What you will do: State only how many lines of the records contain the string "retta".

Top of The records

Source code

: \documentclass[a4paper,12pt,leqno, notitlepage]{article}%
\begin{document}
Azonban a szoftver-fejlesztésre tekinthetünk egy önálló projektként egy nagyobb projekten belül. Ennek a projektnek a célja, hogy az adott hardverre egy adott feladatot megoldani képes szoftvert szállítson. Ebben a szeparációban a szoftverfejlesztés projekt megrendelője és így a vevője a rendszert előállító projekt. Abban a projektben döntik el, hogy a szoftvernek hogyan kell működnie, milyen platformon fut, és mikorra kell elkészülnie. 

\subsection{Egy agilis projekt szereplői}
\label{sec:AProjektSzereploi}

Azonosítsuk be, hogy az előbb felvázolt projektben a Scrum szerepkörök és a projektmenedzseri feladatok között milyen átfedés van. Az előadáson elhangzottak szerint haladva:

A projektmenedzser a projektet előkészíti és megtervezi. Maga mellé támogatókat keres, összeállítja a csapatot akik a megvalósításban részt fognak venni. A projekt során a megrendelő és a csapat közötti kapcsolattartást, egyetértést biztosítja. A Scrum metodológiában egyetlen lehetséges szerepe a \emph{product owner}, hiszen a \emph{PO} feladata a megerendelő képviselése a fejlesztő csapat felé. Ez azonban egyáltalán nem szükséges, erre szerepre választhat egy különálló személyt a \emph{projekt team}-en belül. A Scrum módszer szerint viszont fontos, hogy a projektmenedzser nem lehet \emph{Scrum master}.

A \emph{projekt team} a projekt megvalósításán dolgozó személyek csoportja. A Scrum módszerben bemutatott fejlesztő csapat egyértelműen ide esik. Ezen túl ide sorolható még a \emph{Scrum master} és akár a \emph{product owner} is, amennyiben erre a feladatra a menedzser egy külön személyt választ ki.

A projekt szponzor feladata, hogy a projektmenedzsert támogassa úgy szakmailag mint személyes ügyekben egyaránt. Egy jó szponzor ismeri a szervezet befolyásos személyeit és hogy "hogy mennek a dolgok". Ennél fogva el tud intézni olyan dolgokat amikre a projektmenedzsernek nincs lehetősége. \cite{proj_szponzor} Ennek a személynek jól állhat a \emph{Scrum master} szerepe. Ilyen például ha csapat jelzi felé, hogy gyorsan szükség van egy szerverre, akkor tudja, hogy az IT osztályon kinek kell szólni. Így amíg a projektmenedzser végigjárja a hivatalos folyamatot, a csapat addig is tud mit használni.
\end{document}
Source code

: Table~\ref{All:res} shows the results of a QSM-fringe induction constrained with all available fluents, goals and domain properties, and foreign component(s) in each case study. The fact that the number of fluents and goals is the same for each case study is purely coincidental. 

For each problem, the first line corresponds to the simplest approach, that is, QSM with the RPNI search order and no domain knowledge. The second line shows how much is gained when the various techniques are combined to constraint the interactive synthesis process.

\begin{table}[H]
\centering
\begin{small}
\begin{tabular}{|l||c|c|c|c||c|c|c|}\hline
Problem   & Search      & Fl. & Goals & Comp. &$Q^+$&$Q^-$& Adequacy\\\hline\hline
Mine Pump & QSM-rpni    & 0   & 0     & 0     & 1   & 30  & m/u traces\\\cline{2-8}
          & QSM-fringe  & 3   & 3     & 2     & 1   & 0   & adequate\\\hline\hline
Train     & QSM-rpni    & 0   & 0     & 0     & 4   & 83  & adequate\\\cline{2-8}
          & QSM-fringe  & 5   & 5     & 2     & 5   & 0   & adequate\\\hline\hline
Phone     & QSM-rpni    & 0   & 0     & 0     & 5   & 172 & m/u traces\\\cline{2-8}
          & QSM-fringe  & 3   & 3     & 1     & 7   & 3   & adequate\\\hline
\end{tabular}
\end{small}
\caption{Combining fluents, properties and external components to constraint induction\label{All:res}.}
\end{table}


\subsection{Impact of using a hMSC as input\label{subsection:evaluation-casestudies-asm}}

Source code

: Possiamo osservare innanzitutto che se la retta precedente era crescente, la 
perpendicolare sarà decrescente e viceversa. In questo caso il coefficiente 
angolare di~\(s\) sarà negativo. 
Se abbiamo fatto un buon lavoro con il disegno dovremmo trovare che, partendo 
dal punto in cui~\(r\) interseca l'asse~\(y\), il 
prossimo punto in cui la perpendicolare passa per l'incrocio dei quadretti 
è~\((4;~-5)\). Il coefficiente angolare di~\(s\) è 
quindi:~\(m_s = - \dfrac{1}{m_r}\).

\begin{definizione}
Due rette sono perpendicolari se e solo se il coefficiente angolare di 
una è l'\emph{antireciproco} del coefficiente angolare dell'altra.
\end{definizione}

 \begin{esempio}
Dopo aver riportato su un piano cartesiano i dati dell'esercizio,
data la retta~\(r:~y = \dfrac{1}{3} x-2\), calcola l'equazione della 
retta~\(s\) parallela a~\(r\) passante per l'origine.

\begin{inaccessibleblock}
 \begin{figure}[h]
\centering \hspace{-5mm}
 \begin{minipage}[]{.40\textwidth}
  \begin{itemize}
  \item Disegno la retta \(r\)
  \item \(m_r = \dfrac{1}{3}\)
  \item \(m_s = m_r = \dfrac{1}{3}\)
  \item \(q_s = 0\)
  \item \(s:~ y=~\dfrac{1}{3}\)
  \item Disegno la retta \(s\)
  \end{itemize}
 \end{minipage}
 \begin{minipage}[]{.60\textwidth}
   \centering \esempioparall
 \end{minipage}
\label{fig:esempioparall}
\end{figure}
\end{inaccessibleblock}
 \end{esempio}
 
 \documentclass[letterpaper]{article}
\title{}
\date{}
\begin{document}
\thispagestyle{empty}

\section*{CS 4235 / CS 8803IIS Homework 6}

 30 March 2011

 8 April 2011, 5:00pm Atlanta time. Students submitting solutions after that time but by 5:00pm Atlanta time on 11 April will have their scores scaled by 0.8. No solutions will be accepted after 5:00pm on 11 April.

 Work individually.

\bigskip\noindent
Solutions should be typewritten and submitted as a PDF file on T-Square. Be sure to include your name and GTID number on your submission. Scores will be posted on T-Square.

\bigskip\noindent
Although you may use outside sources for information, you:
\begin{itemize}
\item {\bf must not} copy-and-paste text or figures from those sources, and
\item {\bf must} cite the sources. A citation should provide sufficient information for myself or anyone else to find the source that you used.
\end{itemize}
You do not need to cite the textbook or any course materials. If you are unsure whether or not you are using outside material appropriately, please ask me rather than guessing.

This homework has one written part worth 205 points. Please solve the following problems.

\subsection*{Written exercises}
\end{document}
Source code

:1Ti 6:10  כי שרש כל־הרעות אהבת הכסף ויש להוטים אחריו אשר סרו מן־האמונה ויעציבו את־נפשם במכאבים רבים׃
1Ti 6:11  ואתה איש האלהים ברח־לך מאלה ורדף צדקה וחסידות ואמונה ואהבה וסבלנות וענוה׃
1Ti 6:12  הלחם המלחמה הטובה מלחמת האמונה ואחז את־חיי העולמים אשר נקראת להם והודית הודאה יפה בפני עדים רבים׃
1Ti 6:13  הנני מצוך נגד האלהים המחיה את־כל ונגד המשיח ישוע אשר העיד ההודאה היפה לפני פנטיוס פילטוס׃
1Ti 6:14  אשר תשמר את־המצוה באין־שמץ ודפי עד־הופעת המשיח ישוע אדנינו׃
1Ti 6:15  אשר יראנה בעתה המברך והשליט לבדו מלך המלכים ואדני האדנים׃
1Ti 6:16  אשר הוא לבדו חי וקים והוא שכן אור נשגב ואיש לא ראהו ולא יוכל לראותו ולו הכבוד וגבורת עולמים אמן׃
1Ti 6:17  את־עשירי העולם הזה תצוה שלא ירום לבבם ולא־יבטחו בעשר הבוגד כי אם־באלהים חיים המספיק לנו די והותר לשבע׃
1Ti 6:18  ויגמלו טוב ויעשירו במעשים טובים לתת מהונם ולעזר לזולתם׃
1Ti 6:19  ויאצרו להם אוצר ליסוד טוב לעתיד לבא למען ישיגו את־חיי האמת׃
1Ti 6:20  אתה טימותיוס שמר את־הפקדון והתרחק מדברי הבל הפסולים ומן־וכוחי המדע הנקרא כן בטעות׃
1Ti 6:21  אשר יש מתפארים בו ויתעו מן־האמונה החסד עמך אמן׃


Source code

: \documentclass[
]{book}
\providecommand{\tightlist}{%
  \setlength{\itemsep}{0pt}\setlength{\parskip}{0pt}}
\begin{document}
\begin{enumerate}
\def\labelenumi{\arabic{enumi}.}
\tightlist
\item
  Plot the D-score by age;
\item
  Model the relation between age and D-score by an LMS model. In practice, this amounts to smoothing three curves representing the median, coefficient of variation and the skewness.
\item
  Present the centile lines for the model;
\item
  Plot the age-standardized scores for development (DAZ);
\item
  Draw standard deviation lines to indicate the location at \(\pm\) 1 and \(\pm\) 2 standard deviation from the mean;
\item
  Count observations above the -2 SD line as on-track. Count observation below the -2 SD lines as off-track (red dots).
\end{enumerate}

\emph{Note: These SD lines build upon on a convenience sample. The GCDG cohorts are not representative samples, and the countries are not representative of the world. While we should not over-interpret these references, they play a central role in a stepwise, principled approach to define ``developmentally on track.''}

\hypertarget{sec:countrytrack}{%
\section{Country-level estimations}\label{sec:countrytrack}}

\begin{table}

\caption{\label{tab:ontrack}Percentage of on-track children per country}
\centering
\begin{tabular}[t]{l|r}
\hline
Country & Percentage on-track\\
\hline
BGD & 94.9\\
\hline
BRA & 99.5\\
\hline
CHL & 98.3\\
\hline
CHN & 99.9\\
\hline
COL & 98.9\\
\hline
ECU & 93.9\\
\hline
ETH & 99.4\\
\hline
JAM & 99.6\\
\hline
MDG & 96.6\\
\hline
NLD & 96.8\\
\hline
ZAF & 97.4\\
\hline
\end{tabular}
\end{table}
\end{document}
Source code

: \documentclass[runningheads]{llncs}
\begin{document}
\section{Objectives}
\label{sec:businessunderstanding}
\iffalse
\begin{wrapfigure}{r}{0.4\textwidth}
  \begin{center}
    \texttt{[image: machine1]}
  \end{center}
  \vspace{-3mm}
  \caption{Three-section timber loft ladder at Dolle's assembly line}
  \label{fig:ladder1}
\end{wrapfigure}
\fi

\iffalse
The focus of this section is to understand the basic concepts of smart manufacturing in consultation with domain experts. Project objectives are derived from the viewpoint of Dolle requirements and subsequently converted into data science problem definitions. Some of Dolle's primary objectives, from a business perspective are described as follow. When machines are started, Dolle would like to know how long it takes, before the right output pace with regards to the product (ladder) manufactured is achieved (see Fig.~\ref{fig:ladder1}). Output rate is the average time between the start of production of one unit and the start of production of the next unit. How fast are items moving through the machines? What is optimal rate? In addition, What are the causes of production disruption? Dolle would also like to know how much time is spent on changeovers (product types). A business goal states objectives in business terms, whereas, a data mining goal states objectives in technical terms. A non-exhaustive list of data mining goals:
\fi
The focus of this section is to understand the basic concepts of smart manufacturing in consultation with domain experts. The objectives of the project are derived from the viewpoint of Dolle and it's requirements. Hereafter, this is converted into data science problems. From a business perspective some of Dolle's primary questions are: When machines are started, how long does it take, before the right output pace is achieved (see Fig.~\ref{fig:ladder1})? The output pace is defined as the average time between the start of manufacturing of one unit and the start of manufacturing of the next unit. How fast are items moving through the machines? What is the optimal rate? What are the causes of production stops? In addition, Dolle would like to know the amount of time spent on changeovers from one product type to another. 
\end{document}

Bottom of The records

Answer to this problem: 5